Martin Stoilkov explains how things happen with PossePay. “It’s actually very simple – each table has a unique barcode that is linked to the restaurant’s system. When the waiter enters items into that table’s bill, they are automatically charged to that barcode.” Then, being scanned by the customer, they see the entire bill and can select the drinks and food they have consumed.

Then he can choose whether to leave a tip and the next step is choosing a payment method. They are “account to account – you order a payment to the bank account of the restaurant, and at the moment the current options we support are all banks operating on the territory of Bulgaria”, explains Stoilkov and adds: “We have several foreign ones and Revolut.”

For PossePay to work, it is necessary to integrate it with the software of the restaurant. This is what their two team members – Alexander Ivanov and Ivan-Asen Chakarov – deal with. For businesses that decide to use PossePay’s software, the big advantage is the ability to provide their customers with yet another payment method that saves everyone time. On the one hand, visitors to the restaurant do not wait for the bill and can conveniently pay only their part of it. On the other hand, the service staff can welcome new customers or deliver orders, and a significant plus is the possibility of leaving a tip for cashless payment – an option that does not exist when paying with a bank card at a standard POS terminal in Bulgaria (only at those of some fintech companies like SumUp and myPOS).

60 to 100 Customers

Martin Stoilkov reveals: “In the next 12 months, we will certainly be focused entirely on the Bulgarian market and finding customers here.” He believes that once they reach between 60 and 100 customers, they will have enough data “about what’s working and what’s not working properly.” He adds: “Accordingly, we will have the opportunity to improve the things that are not good enough and to feel calm enough that once we have improved in an entire market, such as the Bulgarian one, we will be able to do it outside as well.”

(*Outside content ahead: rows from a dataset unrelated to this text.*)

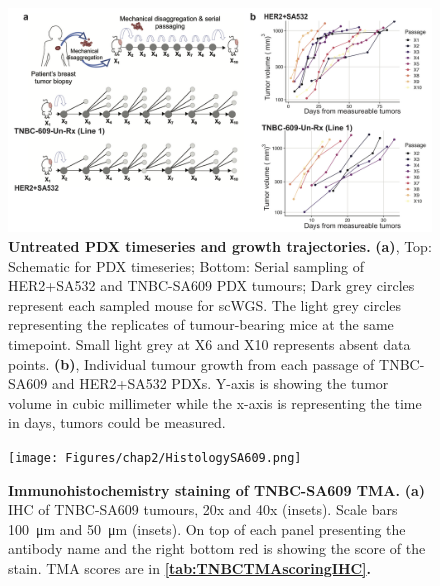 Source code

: 


 \begin{figure}
\centering
\includegraphics[width=\textwidth]{Figures/chap4/Untreatedgrowthcurves.png}
	
\caption[Untreated PDX timeseries and growth trajectories]
	{\small
	\textbf{Untreated PDX timeseries and growth trajectories.}
	    \textbf{(a)}, Top: Schematic for PDX timeseries; Bottom: Serial sampling of HER2+SA532 and TNBC-SA609 PDX tumours;
Dark grey circles represent each sampled mouse for scWGS. The light grey circles representing the replicates of tumour-bearing mice at the same timepoint. Small light grey at X6 and X10 represents absent data points.
	    \textbf{(b)}, Individual tumour growth from each passage of TNBC-SA609 and HER2+SA532 PDXs. Y-axis is showing the tumor volume in cubic millimeter while the x-axis is representing the time in days, tumors could be measured.}
	\label{fig:Untreatedgrowthcurves}
\end{figure}

 \begin{figure}
\centering
\texttt{[image: Figures/chap2/HistologySA609.png]}
	
\caption[]
	{\small
\textbf{Immunohistochemistry staining of TNBC-SA609 TMA.}
 \textbf{(a)} IHC of TNBC-SA609 tumours, 20x and 40x (insets). Scale bars \SI{100}{\micro\metre} and \SI{50}{\micro\metre} (insets). On top of each panel presenting the antibody name and the right bottom red is showing the score of the stain. TMA scores are in \textbf{\autoref{tab:TNBCTMAscoringIHC}.}}
	\label{fig:HistologySA609}
\end{figure}

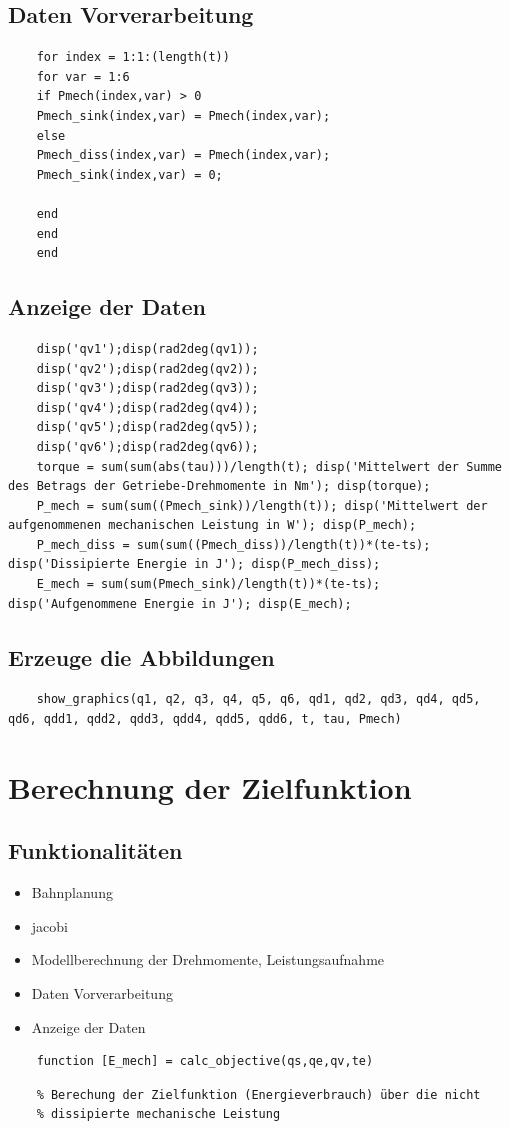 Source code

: \subsection*{Daten Vorverarbeitung}
%
\begin{lstlisting}
	for index = 1:1:(length(t))
	for var = 1:6
	if Pmech(index,var) > 0
	Pmech_sink(index,var) = Pmech(index,var);
	else
	Pmech_diss(index,var) = Pmech(index,var);
	Pmech_sink(index,var) = 0;
	
	end
	end
	end
\end{lstlisting}
%
\subsection*{Anzeige der Daten}
%
\begin{lstlisting}
	disp('qv1');disp(rad2deg(qv1));
	disp('qv2');disp(rad2deg(qv2));
	disp('qv3');disp(rad2deg(qv3));
	disp('qv4');disp(rad2deg(qv4));
	disp('qv5');disp(rad2deg(qv5));
	disp('qv6');disp(rad2deg(qv6));
	torque = sum(sum(abs(tau)))/length(t); disp('Mittelwert der Summe des Betrags der Getriebe-Drehmomente in Nm'); disp(torque);
	P_mech = sum(sum((Pmech_sink))/length(t)); disp('Mittelwert der aufgenommenen mechanischen Leistung in W'); disp(P_mech);
	P_mech_diss = sum(sum((Pmech_diss))/length(t))*(te-ts); disp('Dissipierte Energie in J'); disp(P_mech_diss);
	E_mech = sum(sum(Pmech_sink)/length(t))*(te-ts); disp('Aufgenommene Energie in J'); disp(E_mech);
\end{lstlisting}
%
\subsection*{Erzeuge die Abbildungen}
%
\begin{lstlisting}
	show_graphics(q1, q2, q3, q4, q5, q6, qd1, qd2, qd3, qd4, qd5, qd6, qdd1, qdd2, qdd3, qdd4, qdd5, qdd6, t, tau, Pmech)
\end{lstlisting}
%
%
\section{Berechnung der Zielfunktion}
%
\label{add:zielfunktion}
\subsection*{Funktionalitäten}
%
\begin{itemize}
	\setlength{\itemsep}{-1ex}
	\item Bahnplanung
	\item jacobi
	\item Modellberechnung der Drehmomente, Leistungsaufnahme
	\item Daten Vorverarbeitung
	\item Anzeige der Daten
\end{itemize}
\begin{lstlisting}
	function [E_mech] = calc_objective(qs,qe,qv,te)
\end{lstlisting}
\begin{lstlisting}
	% Berechung der Zielfunktion (Energieverbrauch) über die nicht
	% dissipierte mechanische Leistung
\end{lstlisting}
%
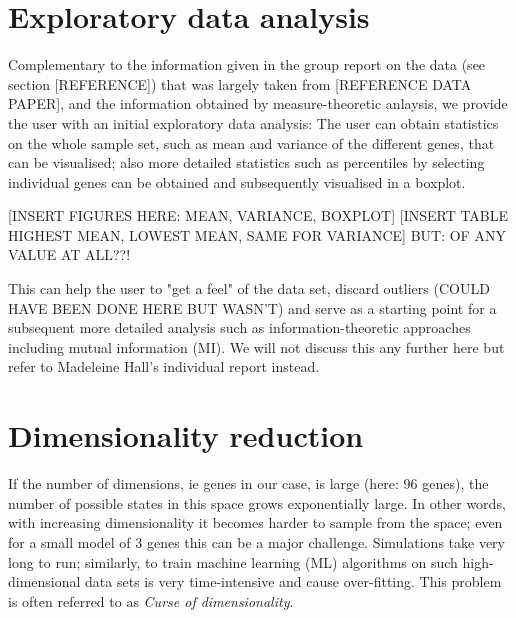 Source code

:\documentclass[journal, a4paper]{IEEEtran}
\begin{document}
\section{Exploratory data analysis}

Complementary to the information given in the group report on the data (see section [REFERENCE]) that was largely taken from [REFERENCE DATA PAPER], and the information obtained by measure-theoretic anlaysis, we provide the user with an initial exploratory data analysis:
The user can obtain statistics on the whole sample set, such as mean and variance of the different genes, that can be visualised; also more detailed statistics such as percentiles by selecting individual genes can be obtained and subsequently visualised in a boxplot.

[INSERT FIGURES HERE: MEAN, VARIANCE, BOXPLOT] 
[INSERT TABLE HIGHEST MEAN, LOWEST MEAN, SAME FOR VARIANCE]
BUT: OF ANY VALUE AT ALL??!

This can help the user to "get a feel" of the data set, discard outliers (COULD HAVE BEEN DONE HERE BUT WASN'T) and serve as a starting point for a subsequent more detailed analysis such as information-theoretic approaches including mutual information (MI). We will not discuss this any further here but refer to Madeleine Hall's individual report instead.

\section{Dimensionality reduction}




If the number of dimensions, ie genes in our case, is large (here: 96 genes), the number of possible states in this space grows exponentially large. In other words, with increasing dimensionality it becomes harder to sample from the space; even for a small model of 3 genes this can be a major challenge. Simulations take very long to run; similarly, to train machine learning (ML) algorithms on such high-dimensional data sets is very time-intensive and cause over-fitting. %
This problem is often referred to as \textit{Curse of dimensionality}.
\end{document}
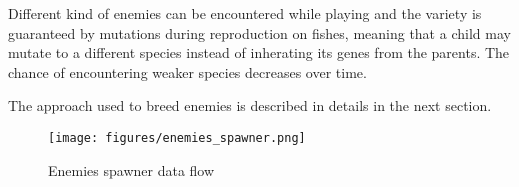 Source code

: \documentclass[11pt]{article}
\begin{document}
Different kind of enemies can be encountered while playing and the variety is guaranteed by mutations during reproduction on fishes, meaning that a child may mutate to a different species instead of inherating its genes from the parents. The chance of encountering weaker species decreases over time.

The approach used to breed enemies is described in details in the next section.

\begin{figure}[H]
  \centering
  \texttt{[image: figures/enemies\_spawner.png]}
  \caption{Enemies spawner data flow}
\end{figure}
\end{document}
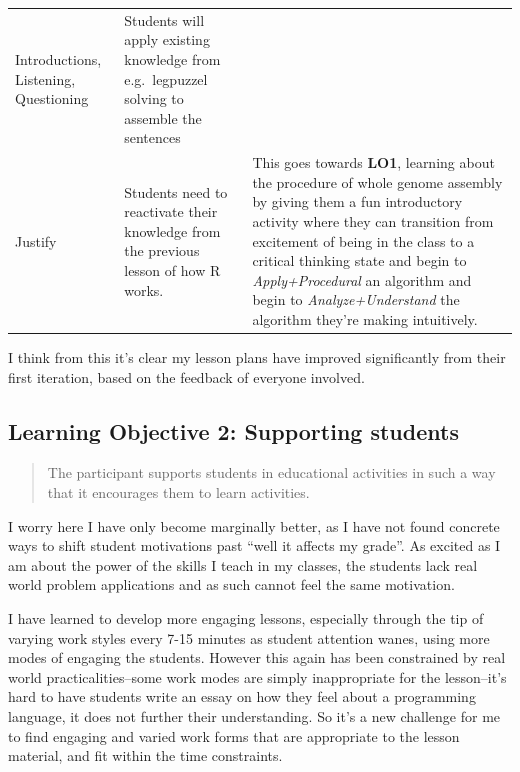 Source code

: \documentclass[paper=a4,justified,a4paper]{tufte-handout}
\begin{document}
\begin{longtable}[]{@{}lll@{}}
\begin{minipage}[t]{0.28\columnwidth}
Introductions, Listening, Questioning\strut
\end{minipage} & \begin{minipage}[t]{0.42\columnwidth}\raggedright
Students will apply existing knowledge from e.g.~legpuzzel solving to
assemble the sentences\strut
\end{minipage}\tabularnewline
\begin{minipage}[t]{0.21\columnwidth}\raggedright
Justify\strut
\end{minipage} & \begin{minipage}[t]{0.28\columnwidth}\raggedright
Students need to reactivate their knowledge from the previous lesson of
how R works.\strut
\end{minipage} & \begin{minipage}[t]{0.42\columnwidth}\raggedright
This goes towards \textbf{LO1}, learning about the procedure of whole
genome assembly by giving them a fun introductory activity where they
can transition from excitement of being in the class to a critical
thinking state and begin to \emph{Apply+Procedural} an algorithm and
begin to \emph{Analyze+Understand} the algorithm they're making
intuitively.\strut
\end{minipage}\tabularnewline
\bottomrule
\end{longtable}

I think from this it's clear my lesson plans have improved significantly
from their first iteration, based on the feedback of everyone involved.

\hypertarget{learning-objective-2-supporting-students}{%
\subsection{Learning Objective 2: Supporting
students}\label{learning-objective-2-supporting-students}}

\begin{quote}
The participant supports students in educational activities in such a
way that it encourages them to learn activities.
\end{quote}

I worry here I have only become marginally better, as I have not found
concrete ways to shift student motivations past ``well it affects my
grade''. As excited as I am about the power of the skills I teach in my
classes, the students lack real world problem applications and as such
cannot feel the same motivation.

I have learned to develop more engaging lessons, especially through the
tip of varying work styles every 7-15 minutes as student attention
wanes, using more modes of engaging the students. However this again has
been constrained by real world practicalities--some work modes are
simply inappropriate for the lesson--it's hard to have students write an
essay on how they feel about a programming language, it does not further
their understanding. So it's a new challenge for me to find engaging and
varied work forms that are appropriate to the lesson material, and fit
within the time constraints.
\end{document}
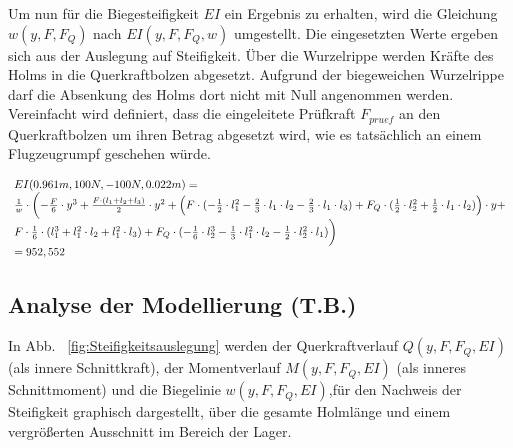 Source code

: \noindent Um nun für die Biegesteifigkeit $EI$ ein Ergebnis zu erhalten, wird die Gleichung $w(y,F,F_{Q})$ nach $EI(y,F,F_{Q},w)$ umgestellt. Die eingesetzten Werte ergeben sich aus der Auslegung auf Steifigkeit. Über die Wurzelrippe werden Kräfte des Holms in die Querkraftbolzen abgesetzt. Aufgrund der biegeweichen Wurzelrippe darf die Absenkung des Holms dort nicht mit Null angenommen werden. Vereinfacht wird definiert, dass die eingeleitete Prüfkraft $F_{pruef}$ an den Querkraftbolzen um ihren Betrag abgesetzt wird, wie es tatsächlich an einem Flugzeugrumpf geschehen würde. 

\begin{equation}
	\begin{array}{l}
		EI(0.961m, 100N, -100N, 0.022m)= \\
		\frac{1}{w}\cdot\biggl(-\frac{F}{6}\cdot y^{3} + \frac{ F\cdot (l_{1}+l_{2}+l_{3})}{2}\cdot y^{2} + \Bigl(F\cdot(-\frac{1}{2}\cdot l_{1}^{2} -\frac{2}{3}\cdot l_{1}\cdot l_{2}-\frac{2}{3}\cdot l_{1}\cdot l_{3}) +		F_{Q}\cdot(\frac{1}{2}\cdot l_{2}^{2}+\frac{1}{2}\cdot l_{1}\cdot l_{2})\Bigr)\cdot y +\\
		F\cdot\frac{1}{6}\cdot(l_{1}^{3}+l_{1}^{2}\cdot l_{2}+l_{1}^{2}\cdot l_{3}) + F_{Q}\cdot(-\frac{1}{6}\cdot l_{2}^{3}-\frac{1}{3}\cdot l_{1}^{2}\cdot l_{2}-\frac{1}{2}\cdot l_{2}^{2}\cdot l_{1})\biggr)\\
		=952,552
	\end{array}
\end{equation}

\subsection{Analyse der Modellierung (T.B.)}
In Abb. ~\ref{fig:Steifigkeitsauslegung} werden der Querkraftverlauf $Q(y,F,F_{Q},EI)$ (als innere Schnittkraft), der Momentverlauf $M(y,F,F_{Q},EI)$ (als inneres Schnittmoment) und die Biegelinie $	w(y,F,F_{Q},EI)$,für den Nachweis der Steifigkeit graphisch dargestellt, über die gesamte Holmlänge und einem vergrößerten Ausschnitt im Bereich der Lager. \\

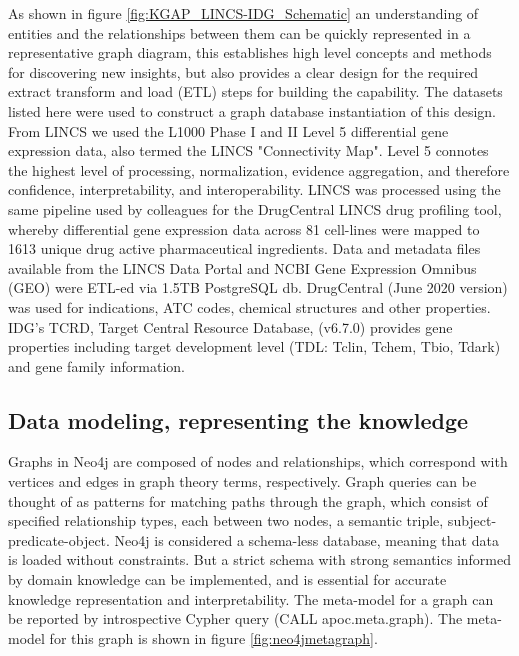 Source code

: As shown in figure \ref{fig:KGAP_LINCS-IDG_Schematic} an understanding of entities and the relationships between them can be quickly represented in a representative graph diagram, this establishes high level concepts and methods for discovering new insights, but also provides a clear design for the required extract transform and load (ETL) steps for building the capability.  The datasets listed here were used to construct a graph database instantiation of this design. From LINCS we used the L1000 Phase I and II Level 5 differential gene expression data, also termed the LINCS "Connectivity Map"\cite{Subramanian2017-sx}. Level 5 connotes the highest level of processing, normalization, evidence aggregation, and therefore confidence, interpretability, and interoperability. LINCS was processed using the same pipeline used by colleagues for the DrugCentral LINCS drug profiling tool, whereby differential gene expression data across 81 cell-lines were mapped to 1613 unique drug active pharmaceutical ingredients\cite{Avram2021-wd}.  Data and metadata files available from the LINCS Data Portal and NCBI Gene Expression Omnibus (GEO) were ETL-ed via 1.5TB PostgreSQL db. DrugCentral\cite{Avram2021-wd} (June 2020 version) was used for indications, ATC codes, chemical structures and other properties. IDG's TCRD, Target Central Resource Database\cite{IDG-KMC_Illuminating_the_Druggable_Genome_Knowledge_Management_Center_undated-pn}, (v6.7.0) provides gene properties including target development level (TDL: Tclin, Tchem, Tbio, Tdark) and gene family information.

\subsection{Data modeling, representing the knowledge}

Graphs in Neo4j are composed of nodes and relationships, which correspond with vertices and edges in graph theory terms, respectively. Graph queries can be thought of as patterns for matching paths through the graph, which consist of specified relationship types, each between two nodes, a semantic triple, subject-predicate-object. Neo4j is considered a schema-less database, meaning that data is loaded without constraints. But a strict schema with strong semantics informed by domain knowledge can be implemented, and is essential for accurate knowledge representation and interpretability. The meta-model for a graph can be reported by introspective Cypher query (CALL apoc.meta.graph). The meta-model for this graph is shown in figure \ref{fig:neo4jmetagraph}.


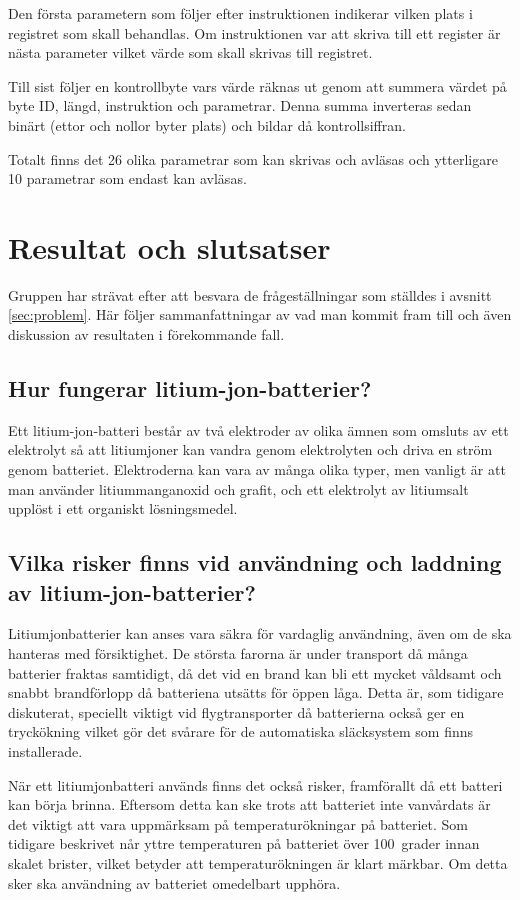 \documentclass[a4paper,12pt]{article}
\begin{document}
Den första parametern som följer efter instruktionen indikerar vilken plats i registret som skall behandlas. Om instruktionen var att skriva till ett register är nästa parameter vilket värde som skall skrivas till registret. 

Till sist följer en kontrollbyte vars värde räknas ut genom att summera värdet på byte ID, längd, instruktion och parametrar. Denna summa inverteras sedan binärt (ettor och nollor byter plats) och bildar då kontrollsiffran.

Totalt finns det 26 olika parametrar som kan skrivas och avläsas och ytterligare 10 parametrar som endast kan avläsas. \cite{dyn-manual}
 
\section{Resultat och slutsatser}
Gruppen har strävat efter att besvara de frågeställningar som ställdes i avsnitt \ref{sec:problem}. Här följer sammanfattningar av vad man kommit fram till och även diskussion av resultaten i förekommande fall.

\subsection{Hur fungerar litium-jon-batterier?}
Ett litium-jon-batteri består av två elektroder av olika ämnen som omsluts av ett elektrolyt så att litiumjoner kan vandra genom elektrolyten och driva en ström genom batteriet. Elektroderna kan vara av många olika typer, men vanligt är att man använder litiummanganoxid och grafit, och ett elektrolyt av litiumsalt upplöst i ett organiskt lösningsmedel.\cite{litium-in-cars}

\subsection{Vilka risker finns vid användning och laddning av litium-jon-batterier?}
Litiumjonbatterier kan anses vara säkra för vardaglig användning, även om de ska hanteras med försiktighet. De största farorna är under transport då många batterier fraktas samtidigt, då det vid en brand kan bli ett mycket våldsamt och snabbt brandförlopp då batteriena utsätts för öppen låga. Detta är, som tidigare diskuterat, speciellt viktigt vid flygtransporter då batterierna också ger en tryckökning vilket gör det svårare för de automatiska släcksystem som finns installerade.

När ett litiumjonbatteri används finns det också risker, framförallt då ett batteri kan börja brinna. Eftersom detta kan ske trots att batteriet inte vanvårdats är det viktigt att vara uppmärksam på temperaturökningar på batteriet. Som tidigare beskrivet når yttre temperaturen på batteriet över 100~grader innan skalet brister, vilket betyder att temperaturökningen är klart märkbar. Om detta sker ska användning av batteriet omedelbart upphöra.
\end{document}
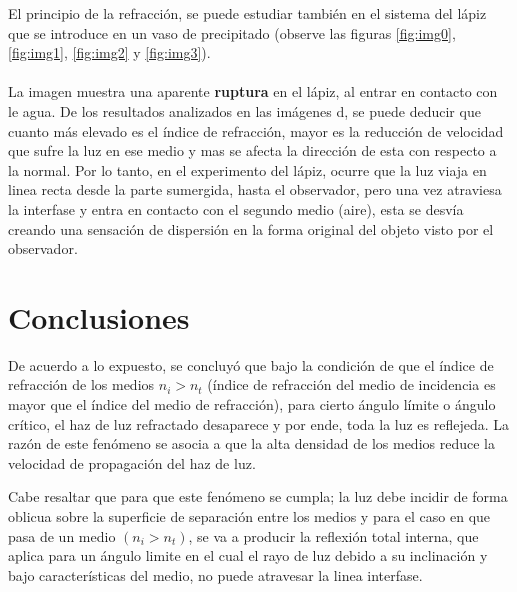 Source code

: \documentclass[
aps,
reprint,
amsmath, amssymb,
superscriptaddress,
]{revtex4-2}
\begin{document}
El principio de la refracción, se puede estudiar también en el sistema del lápiz que se introduce en un vaso de precipitado (observe las figuras \ref{fig:img0}, \ref{fig:img1}, \ref{fig:img2} y \ref{fig:img3}).\\
\\
La imagen muestra una aparente \textbf{ruptura} en el lápiz, al entrar en contacto con le agua. De los resultados analizados en las imágenes d, se puede deducir que cuanto más elevado es el índice de refracción, mayor es la reducción de velocidad que sufre la luz en ese medio y mas se afecta la dirección de esta con respecto a la normal. Por lo tanto, en el experimento del lápiz, ocurre que la luz viaja en linea recta desde la parte sumergida, hasta el observador, pero una vez atraviesa la interfase y entra en contacto con el segundo medio (aire), esta se desvía creando una sensación de dispersión en la forma original del objeto visto por el observador.

\section{Conclusiones}

De acuerdo a lo expuesto, se concluyó que bajo la condición de que el índice de refracción de los medios $n_i  > n_t$ (índice de refracción del medio de incidencia es mayor que el índice del medio de refracción), para cierto ángulo límite o ángulo crítico, el haz de luz refractado desaparece y por ende, toda la luz es reflejeda. La razón de este fenómeno se asocia a que la alta densidad de los medios reduce la velocidad de propagación del haz de luz.

Cabe resaltar que para que este fenómeno se cumpla; la luz debe incidir de forma oblicua sobre la superficie de separación entre los medios y para el caso en que pasa de un medio $(n_{i}>n_{t})$, se va a producir la reflexión total interna, que aplica para un ángulo limite en el cual el rayo de luz debido a su inclinación y bajo características del medio, no puede atravesar la linea interfase.




\end{document}

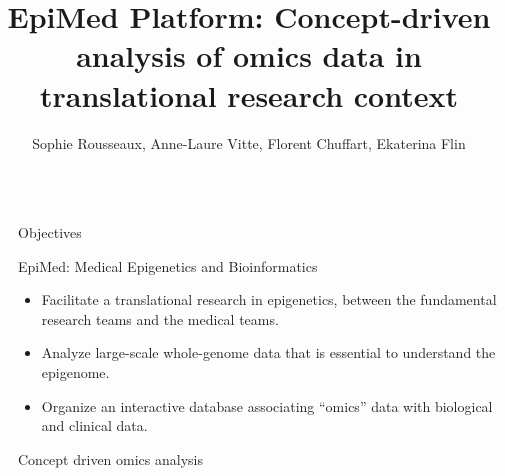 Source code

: \documentclass[final]{beamer}
\title{EpiMed Platform: Concept-driven analysis of omics data in translational research context} %
\author{Sophie Rousseaux, Anne-Laure Vitte, Florent Chuffart, Ekaterina Flin} %
\institute{IAB (U1209/UMR5309)} %
\newlength{\sepwid}
\newlength{\twocolwid}
\begin{document}

\setlength{\belowcaptionskip}{2ex} %
\setlength\belowdisplayshortskip{2ex} %

\begin{frame}[t] %

\begin{columns}[t] %

\begin{column}{\sepwid}\end{column} %

\begin{column}{\twocolwid} %


\begin{alertblock}{Objectives}

EpiMed: Medical Epigenetics and Bioinformatics

\begin{itemize}
\item Facilitate a translational research in epigenetics, between the fundamental research teams and the medical teams.
\item Analyze large-scale whole-genome data that is essential to understand the epigenome.
\item Organize an interactive database associating “omics” data with biological and clinical data.
\end{itemize}

\end{alertblock}



\begin{block}{Concept driven omics analysis}


\end{block}
\end{column}
\end{columns}
\end{frame}
\end{document}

In the future plans of the PossePay team is also an option to leave a rating for the service staff and the establishment. “With our system, the reviews will be real and you will know that they are from people who have really been there and seen the place, the service, the food, etc.,” says Stoilkov. At the request of the owners, these comments and ratings can also be uploaded to Google.

Last but not least, the team has an idea to introduce the opportunity of digitizing the menus to be viewed online and also ordered from them. “Our long-term plan is to build software that closes the entire restaurant cycle by offering a wide range of functionalities so that each restaurateur can choose for himself what he needs and what he doesn’t,” explains Martin Stoilkov.